+++ Available data
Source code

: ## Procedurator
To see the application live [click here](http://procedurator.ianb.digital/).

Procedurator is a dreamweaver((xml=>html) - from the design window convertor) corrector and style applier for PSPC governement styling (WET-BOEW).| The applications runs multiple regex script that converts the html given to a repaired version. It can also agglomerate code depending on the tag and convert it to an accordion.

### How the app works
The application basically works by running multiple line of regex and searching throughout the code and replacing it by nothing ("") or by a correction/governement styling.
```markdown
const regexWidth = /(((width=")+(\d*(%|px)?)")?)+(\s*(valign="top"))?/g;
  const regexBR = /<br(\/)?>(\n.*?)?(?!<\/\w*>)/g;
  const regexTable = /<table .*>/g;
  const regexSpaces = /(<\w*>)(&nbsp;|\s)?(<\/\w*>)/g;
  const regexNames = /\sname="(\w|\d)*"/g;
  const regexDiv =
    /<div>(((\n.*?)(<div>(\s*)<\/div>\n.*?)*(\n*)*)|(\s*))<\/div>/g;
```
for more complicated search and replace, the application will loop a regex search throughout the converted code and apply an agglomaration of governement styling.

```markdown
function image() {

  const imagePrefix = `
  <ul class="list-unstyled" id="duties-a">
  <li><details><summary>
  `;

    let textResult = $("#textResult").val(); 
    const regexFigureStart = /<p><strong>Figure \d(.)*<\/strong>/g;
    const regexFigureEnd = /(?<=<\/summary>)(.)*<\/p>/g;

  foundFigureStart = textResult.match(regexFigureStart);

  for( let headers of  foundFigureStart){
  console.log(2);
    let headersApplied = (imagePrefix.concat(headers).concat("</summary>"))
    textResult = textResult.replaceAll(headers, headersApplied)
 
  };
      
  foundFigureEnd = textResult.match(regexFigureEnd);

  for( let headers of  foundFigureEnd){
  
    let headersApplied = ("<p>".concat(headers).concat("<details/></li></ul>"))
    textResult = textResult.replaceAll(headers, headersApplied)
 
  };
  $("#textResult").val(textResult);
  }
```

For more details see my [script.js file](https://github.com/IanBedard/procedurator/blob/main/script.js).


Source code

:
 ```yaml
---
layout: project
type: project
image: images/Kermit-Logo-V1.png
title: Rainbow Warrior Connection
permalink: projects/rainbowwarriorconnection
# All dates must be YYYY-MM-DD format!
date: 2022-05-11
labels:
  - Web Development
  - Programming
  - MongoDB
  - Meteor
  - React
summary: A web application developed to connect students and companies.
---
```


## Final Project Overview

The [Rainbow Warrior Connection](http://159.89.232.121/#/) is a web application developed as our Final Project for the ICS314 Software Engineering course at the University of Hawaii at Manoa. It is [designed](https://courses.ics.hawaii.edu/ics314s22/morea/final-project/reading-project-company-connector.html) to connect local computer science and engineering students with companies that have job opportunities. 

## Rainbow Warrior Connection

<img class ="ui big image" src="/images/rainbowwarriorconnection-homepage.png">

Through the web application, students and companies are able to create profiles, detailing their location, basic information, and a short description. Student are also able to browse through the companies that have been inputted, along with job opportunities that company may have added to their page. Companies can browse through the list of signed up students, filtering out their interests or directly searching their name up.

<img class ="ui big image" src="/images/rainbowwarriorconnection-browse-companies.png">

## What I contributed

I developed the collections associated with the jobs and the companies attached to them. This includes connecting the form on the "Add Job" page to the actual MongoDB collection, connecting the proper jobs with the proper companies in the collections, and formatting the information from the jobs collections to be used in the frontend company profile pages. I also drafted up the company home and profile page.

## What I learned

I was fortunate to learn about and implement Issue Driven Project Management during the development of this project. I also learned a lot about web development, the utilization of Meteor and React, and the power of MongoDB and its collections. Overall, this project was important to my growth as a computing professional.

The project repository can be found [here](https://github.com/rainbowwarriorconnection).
++++++
+++ Available data
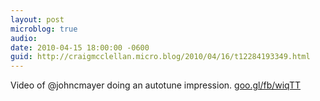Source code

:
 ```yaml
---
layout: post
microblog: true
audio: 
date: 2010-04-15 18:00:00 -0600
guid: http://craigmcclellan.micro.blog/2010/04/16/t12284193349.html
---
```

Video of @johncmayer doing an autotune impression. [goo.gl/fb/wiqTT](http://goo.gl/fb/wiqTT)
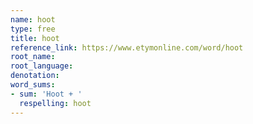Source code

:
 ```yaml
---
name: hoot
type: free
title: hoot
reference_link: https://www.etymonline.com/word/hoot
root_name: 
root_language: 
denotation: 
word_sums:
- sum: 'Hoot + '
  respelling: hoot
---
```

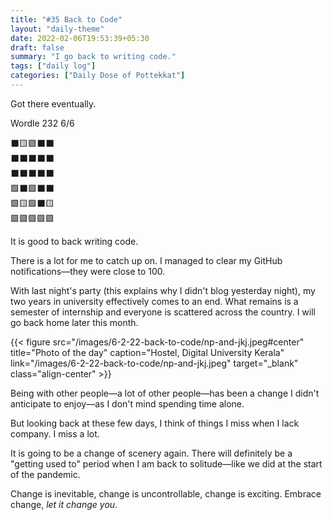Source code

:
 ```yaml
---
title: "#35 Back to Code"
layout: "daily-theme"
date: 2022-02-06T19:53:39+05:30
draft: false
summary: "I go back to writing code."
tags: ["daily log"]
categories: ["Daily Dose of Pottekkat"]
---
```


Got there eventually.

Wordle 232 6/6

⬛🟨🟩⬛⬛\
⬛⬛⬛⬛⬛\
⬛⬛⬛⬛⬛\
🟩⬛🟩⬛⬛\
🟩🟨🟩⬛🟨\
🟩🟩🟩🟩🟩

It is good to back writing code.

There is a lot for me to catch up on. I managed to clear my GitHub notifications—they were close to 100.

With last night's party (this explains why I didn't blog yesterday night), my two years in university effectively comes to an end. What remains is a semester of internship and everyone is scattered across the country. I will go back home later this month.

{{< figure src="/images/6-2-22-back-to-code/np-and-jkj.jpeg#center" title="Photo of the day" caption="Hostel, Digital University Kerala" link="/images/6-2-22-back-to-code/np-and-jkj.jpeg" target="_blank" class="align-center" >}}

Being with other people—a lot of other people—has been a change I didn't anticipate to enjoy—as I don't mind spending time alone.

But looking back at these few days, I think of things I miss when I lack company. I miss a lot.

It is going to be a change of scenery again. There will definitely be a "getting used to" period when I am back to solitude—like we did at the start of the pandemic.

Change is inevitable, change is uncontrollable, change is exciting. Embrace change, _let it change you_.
++++++
+++ Available data
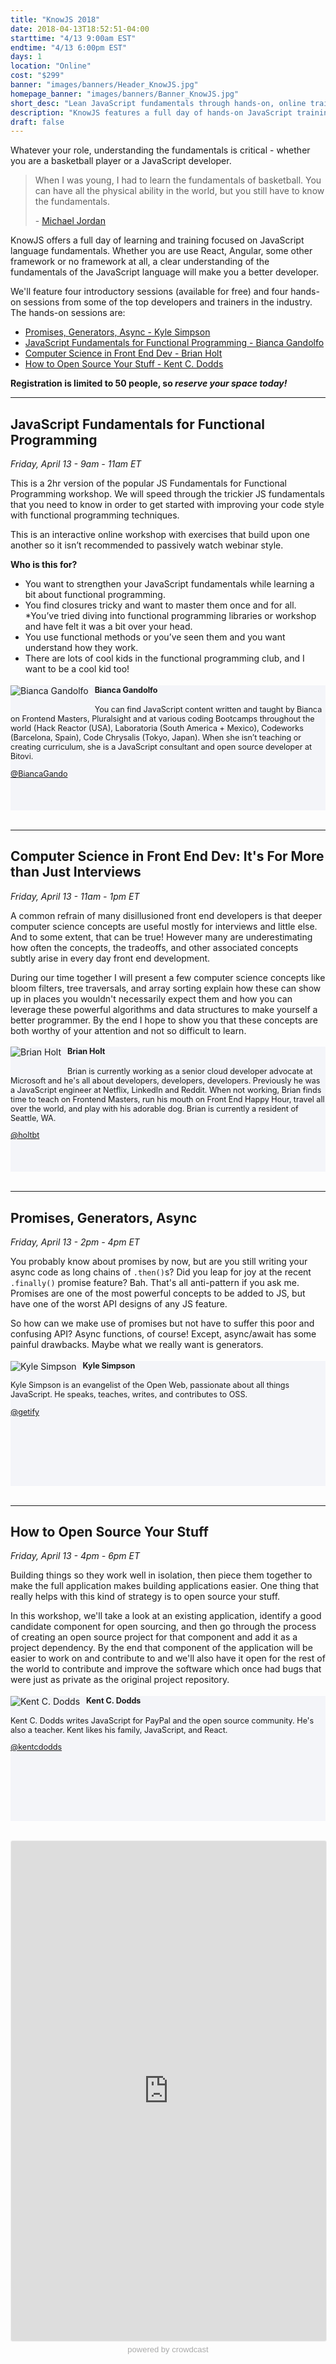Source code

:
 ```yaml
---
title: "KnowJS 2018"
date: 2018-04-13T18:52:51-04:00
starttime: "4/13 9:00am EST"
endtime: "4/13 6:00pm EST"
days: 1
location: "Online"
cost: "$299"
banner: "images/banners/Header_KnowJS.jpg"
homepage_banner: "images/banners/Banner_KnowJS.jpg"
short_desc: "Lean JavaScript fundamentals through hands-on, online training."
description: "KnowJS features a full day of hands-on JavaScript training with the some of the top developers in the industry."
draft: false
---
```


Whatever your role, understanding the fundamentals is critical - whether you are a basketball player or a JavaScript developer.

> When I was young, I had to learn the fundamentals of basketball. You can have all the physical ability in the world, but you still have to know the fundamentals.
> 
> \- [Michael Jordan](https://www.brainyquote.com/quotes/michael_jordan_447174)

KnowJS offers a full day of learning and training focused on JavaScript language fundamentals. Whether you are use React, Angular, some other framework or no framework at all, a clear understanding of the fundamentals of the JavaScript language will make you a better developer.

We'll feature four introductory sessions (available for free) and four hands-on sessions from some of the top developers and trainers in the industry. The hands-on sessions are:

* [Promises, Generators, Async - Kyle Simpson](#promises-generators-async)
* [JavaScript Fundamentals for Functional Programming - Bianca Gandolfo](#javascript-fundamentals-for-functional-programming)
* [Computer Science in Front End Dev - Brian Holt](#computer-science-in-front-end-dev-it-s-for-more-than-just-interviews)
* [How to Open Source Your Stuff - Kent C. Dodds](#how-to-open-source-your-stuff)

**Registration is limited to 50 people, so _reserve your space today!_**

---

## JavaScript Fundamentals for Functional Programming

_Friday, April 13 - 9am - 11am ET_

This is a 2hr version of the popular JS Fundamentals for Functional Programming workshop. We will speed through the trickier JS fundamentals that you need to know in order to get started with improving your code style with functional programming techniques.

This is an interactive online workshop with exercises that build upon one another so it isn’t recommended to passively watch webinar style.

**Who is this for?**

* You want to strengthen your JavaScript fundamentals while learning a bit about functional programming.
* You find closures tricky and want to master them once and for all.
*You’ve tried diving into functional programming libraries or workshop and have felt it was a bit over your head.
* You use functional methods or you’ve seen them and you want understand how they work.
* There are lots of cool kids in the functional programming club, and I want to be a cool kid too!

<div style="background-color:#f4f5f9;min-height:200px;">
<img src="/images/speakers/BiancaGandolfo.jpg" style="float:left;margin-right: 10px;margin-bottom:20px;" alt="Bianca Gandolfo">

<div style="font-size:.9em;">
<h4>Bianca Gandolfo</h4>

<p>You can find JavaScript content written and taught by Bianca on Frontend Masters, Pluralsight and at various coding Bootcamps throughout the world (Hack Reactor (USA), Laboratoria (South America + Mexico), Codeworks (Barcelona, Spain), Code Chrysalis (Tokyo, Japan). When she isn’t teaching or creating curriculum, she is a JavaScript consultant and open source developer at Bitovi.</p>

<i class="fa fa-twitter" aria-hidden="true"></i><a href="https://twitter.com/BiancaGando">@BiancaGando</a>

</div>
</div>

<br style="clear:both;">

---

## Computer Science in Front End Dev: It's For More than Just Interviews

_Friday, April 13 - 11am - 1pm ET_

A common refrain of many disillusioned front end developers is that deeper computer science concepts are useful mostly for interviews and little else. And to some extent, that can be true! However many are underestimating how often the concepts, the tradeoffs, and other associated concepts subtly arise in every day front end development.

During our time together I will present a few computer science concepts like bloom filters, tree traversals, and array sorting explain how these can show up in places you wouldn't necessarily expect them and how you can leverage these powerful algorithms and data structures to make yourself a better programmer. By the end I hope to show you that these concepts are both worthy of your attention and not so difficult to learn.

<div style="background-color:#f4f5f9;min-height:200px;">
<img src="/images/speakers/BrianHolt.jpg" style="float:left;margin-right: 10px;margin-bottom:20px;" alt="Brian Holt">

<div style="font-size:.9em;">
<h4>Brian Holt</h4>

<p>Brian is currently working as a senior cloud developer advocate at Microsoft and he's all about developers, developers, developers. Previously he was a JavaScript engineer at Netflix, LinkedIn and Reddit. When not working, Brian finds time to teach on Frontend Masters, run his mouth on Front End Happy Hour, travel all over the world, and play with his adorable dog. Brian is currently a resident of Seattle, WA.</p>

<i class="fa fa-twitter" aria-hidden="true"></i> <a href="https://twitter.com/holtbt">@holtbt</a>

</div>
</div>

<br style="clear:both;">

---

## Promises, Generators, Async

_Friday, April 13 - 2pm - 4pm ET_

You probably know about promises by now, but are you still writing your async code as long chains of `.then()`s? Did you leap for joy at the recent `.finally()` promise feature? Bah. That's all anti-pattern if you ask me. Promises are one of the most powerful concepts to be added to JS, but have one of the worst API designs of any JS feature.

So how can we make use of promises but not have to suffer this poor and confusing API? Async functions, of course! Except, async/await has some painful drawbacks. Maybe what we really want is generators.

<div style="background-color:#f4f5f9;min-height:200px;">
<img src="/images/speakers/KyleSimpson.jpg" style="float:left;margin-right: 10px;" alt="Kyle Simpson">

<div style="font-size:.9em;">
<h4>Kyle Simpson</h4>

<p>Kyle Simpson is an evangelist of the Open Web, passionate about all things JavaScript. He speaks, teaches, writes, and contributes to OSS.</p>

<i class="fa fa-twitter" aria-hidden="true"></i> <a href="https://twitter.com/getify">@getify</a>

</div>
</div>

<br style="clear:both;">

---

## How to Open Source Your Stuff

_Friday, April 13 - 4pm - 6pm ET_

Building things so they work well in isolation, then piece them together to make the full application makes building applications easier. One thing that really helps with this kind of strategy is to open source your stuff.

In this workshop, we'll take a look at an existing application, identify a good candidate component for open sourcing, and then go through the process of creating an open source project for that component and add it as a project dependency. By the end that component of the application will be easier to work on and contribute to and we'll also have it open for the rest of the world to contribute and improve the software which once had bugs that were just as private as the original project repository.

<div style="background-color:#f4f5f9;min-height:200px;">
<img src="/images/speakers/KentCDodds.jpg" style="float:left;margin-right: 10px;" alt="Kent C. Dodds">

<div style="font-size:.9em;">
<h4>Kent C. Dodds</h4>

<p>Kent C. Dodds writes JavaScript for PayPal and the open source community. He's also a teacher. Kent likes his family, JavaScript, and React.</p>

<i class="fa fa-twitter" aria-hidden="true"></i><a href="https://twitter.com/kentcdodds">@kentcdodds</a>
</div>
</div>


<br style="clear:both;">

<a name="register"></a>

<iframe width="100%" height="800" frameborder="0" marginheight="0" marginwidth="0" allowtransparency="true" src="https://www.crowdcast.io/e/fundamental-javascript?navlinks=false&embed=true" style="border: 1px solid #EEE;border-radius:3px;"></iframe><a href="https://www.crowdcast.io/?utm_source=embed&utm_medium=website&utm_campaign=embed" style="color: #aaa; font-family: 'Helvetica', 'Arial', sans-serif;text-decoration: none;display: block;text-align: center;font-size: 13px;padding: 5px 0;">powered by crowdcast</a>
++++++
» Try it: Working from the material above, retype exactly the lines from the one with "2pm - 4pm ET_" through the one with "Building things so", both included, and only those lines.

» Response to this exercise:
_Friday, April 13 - 2pm - 4pm ET_

You probably know about promises by now, but are you still writing your async code as long chains of `.then()`s? Did you leap for joy at the recent `.finally()` promise feature? Bah. That's all anti-pattern if you ask me. Promises are one of the most powerful concepts to be added to JS, but have one of the worst API designs of any JS feature.

So how can we make use of promises but not have to suffer this poor and confusing API? Async functions, of course! Except, async/await has some painful drawbacks. Maybe what we really want is generators.

<div style="background-color:#f4f5f9;min-height:200px;">
<img src="/images/speakers/KyleSimpson.jpg" style="float:left;margin-right: 10px;" alt="Kyle Simpson">

<div style="font-size:.9em;">
<h4>Kyle Simpson</h4>

<p>Kyle Simpson is an evangelist of the Open Web, passionate about all things JavaScript. He speaks, teaches, writes, and contributes to OSS.</p>

<i class="fa fa-twitter" aria-hidden="true"></i> <a href="https://twitter.com/getify">@getify</a>

</div>
</div>

<br style="clear:both;">

---

## How to Open Source Your Stuff

_Friday, April 13 - 4pm - 6pm ET_

Building things so they work well in isolation, then piece them together to make the full application makes building applications easier. One thing that really helps with this kind of strategy is to open source your stuff.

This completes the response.